● **SUPPLIED DATA**
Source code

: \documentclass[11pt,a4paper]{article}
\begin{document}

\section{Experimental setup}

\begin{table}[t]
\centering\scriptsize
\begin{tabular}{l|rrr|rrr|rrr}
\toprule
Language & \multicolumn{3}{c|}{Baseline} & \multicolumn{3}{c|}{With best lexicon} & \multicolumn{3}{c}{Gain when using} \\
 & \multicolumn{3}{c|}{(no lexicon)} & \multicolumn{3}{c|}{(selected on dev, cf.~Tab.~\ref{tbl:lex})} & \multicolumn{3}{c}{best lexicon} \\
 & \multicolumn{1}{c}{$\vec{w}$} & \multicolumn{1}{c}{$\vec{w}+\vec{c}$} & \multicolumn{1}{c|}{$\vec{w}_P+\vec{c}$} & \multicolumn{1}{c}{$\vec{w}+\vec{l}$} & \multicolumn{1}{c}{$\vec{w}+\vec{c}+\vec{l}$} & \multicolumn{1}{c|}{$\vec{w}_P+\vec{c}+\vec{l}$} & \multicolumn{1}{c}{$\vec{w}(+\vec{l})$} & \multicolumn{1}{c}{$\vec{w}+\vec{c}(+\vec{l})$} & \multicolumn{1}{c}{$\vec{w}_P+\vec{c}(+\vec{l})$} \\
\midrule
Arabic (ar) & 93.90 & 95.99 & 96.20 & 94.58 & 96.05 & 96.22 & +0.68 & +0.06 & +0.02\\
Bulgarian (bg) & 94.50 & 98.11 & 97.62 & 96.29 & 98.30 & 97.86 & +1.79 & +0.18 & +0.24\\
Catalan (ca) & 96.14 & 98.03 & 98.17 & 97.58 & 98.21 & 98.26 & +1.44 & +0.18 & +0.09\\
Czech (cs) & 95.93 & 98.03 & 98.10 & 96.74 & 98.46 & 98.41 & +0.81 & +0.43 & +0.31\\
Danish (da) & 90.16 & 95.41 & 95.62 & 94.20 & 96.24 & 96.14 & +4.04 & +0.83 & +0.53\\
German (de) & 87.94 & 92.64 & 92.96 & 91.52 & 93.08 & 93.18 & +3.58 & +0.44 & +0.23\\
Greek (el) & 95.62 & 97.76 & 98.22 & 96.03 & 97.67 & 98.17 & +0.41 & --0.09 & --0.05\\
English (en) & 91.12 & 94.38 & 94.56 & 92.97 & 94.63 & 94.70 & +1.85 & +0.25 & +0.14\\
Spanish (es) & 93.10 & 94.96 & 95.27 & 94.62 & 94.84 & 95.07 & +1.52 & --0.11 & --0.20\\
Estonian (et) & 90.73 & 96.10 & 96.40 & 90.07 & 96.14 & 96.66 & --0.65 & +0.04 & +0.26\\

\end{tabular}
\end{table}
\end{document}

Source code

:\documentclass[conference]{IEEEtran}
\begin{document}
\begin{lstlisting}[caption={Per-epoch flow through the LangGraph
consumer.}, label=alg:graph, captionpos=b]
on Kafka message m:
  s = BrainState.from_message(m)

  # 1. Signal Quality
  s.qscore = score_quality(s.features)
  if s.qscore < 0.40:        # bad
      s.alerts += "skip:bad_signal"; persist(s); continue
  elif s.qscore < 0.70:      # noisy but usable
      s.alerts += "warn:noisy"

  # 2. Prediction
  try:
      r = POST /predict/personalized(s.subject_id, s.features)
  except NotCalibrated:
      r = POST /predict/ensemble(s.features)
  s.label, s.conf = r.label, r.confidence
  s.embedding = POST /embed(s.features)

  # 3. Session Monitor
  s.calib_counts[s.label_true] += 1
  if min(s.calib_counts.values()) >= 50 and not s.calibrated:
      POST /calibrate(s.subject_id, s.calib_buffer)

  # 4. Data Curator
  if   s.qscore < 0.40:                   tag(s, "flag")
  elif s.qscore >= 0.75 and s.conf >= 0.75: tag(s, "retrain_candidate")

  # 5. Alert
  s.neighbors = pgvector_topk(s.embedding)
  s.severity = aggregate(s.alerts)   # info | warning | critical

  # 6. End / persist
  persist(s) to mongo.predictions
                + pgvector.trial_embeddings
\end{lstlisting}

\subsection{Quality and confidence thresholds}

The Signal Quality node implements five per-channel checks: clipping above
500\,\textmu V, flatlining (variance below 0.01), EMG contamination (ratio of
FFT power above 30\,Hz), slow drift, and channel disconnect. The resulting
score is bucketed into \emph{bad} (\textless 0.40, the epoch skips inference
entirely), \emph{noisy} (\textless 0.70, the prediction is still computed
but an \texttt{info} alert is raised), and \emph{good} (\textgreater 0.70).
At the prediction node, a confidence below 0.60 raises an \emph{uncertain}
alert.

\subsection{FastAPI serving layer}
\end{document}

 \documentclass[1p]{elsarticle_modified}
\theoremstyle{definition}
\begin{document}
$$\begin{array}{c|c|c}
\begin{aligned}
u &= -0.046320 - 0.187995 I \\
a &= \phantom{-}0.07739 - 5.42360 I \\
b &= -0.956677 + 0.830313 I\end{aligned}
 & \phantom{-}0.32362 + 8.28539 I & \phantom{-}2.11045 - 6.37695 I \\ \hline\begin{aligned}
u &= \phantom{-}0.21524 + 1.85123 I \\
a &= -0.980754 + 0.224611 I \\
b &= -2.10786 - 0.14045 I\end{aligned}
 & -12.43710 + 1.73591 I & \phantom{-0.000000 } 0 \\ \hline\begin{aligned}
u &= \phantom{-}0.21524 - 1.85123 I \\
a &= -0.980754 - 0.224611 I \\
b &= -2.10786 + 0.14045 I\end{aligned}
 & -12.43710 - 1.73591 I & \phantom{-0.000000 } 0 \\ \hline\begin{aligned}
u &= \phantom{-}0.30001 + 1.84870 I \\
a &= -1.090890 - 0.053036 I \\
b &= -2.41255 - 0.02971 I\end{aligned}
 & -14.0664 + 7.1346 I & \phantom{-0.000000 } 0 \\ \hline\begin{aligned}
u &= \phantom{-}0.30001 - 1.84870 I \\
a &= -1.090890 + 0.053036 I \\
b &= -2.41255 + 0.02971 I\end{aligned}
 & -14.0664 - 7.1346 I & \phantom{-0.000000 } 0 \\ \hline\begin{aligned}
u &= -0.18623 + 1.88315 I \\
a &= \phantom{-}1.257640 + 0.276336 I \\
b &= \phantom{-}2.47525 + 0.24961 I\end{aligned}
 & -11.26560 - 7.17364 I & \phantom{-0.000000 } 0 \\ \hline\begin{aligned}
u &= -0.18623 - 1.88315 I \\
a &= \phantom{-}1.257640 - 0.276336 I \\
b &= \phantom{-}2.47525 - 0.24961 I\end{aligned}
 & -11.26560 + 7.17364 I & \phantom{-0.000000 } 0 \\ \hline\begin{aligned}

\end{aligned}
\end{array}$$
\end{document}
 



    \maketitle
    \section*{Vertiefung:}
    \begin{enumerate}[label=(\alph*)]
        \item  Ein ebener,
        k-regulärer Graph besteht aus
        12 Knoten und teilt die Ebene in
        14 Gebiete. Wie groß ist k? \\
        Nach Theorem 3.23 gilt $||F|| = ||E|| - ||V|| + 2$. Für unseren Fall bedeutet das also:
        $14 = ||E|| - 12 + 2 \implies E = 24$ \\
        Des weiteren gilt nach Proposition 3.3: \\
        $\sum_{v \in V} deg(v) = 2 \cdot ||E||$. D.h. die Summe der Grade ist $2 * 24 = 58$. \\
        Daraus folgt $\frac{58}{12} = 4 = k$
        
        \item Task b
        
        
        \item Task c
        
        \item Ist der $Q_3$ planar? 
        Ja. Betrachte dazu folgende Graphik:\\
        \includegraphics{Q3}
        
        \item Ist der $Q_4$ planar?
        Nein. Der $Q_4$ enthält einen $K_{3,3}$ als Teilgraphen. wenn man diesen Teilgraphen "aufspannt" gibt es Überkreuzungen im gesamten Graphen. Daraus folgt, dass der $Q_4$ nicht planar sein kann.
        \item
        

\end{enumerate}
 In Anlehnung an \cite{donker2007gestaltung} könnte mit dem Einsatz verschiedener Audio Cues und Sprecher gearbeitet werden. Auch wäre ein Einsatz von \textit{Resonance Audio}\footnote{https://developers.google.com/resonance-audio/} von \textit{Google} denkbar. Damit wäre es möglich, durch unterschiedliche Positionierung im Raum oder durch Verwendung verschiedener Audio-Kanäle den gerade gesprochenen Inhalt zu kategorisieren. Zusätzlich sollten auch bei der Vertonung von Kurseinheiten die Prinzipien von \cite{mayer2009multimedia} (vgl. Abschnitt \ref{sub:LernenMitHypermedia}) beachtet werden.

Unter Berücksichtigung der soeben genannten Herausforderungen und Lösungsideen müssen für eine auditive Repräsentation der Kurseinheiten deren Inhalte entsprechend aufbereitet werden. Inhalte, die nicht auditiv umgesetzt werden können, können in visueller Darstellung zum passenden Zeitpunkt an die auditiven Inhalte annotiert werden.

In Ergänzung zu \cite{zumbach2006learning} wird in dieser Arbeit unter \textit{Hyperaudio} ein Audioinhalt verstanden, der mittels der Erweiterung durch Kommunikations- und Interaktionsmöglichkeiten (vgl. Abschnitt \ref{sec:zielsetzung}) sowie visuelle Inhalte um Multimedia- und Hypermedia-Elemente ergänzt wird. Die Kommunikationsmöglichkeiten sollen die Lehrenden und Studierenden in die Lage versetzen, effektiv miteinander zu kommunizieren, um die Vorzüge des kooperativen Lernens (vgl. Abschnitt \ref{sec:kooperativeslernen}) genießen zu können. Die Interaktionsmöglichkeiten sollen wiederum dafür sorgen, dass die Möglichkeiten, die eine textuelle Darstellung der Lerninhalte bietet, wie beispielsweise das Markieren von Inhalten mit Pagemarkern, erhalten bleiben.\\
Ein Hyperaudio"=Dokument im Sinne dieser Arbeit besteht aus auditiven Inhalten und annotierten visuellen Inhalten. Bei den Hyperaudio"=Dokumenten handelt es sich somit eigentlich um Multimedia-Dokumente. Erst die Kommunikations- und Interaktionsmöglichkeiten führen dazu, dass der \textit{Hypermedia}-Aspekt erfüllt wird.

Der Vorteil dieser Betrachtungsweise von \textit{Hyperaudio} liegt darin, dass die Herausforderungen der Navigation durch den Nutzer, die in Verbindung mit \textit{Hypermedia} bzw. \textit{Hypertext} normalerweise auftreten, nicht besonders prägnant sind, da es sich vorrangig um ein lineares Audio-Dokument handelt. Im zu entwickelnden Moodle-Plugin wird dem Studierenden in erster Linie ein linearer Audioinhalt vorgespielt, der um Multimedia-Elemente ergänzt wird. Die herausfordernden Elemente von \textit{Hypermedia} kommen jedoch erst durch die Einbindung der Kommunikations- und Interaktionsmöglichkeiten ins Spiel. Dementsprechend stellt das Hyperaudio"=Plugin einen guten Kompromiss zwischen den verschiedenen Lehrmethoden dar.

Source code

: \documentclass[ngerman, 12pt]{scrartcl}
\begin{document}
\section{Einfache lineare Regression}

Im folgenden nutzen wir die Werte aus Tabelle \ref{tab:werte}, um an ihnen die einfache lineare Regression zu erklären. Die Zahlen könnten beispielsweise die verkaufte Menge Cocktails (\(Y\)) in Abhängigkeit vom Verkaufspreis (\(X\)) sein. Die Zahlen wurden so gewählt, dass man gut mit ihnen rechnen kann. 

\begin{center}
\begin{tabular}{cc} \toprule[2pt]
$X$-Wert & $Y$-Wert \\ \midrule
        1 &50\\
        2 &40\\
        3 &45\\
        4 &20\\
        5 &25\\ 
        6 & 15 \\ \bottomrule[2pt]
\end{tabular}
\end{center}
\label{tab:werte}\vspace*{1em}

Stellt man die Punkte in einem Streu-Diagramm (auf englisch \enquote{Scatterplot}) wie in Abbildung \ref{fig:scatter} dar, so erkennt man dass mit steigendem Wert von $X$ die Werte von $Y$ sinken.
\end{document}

● **EXERCISE REQUIREMENTS**
Reproduce verbatim only the segment of the listing bounded by the line containing "Czech (cs) &" and the line containing "Greek (el) &", with both boundary lines included.

● **RESULT OF THIS TASK**
Czech (cs) & 95.93 & 98.03 & 98.10 & 96.74 & 98.46 & 98.41 & +0.81 & +0.43 & +0.31\\
Danish (da) & 90.16 & 95.41 & 95.62 & 94.20 & 96.24 & 96.14 & +4.04 & +0.83 & +0.53\\
German (de) & 87.94 & 92.64 & 92.96 & 91.52 & 93.08 & 93.18 & +3.58 & +0.44 & +0.23\\
Greek (el) & 95.62 & 97.76 & 98.22 & 96.03 & 97.67 & 98.17 & +0.41 & --0.09 & --0.05\\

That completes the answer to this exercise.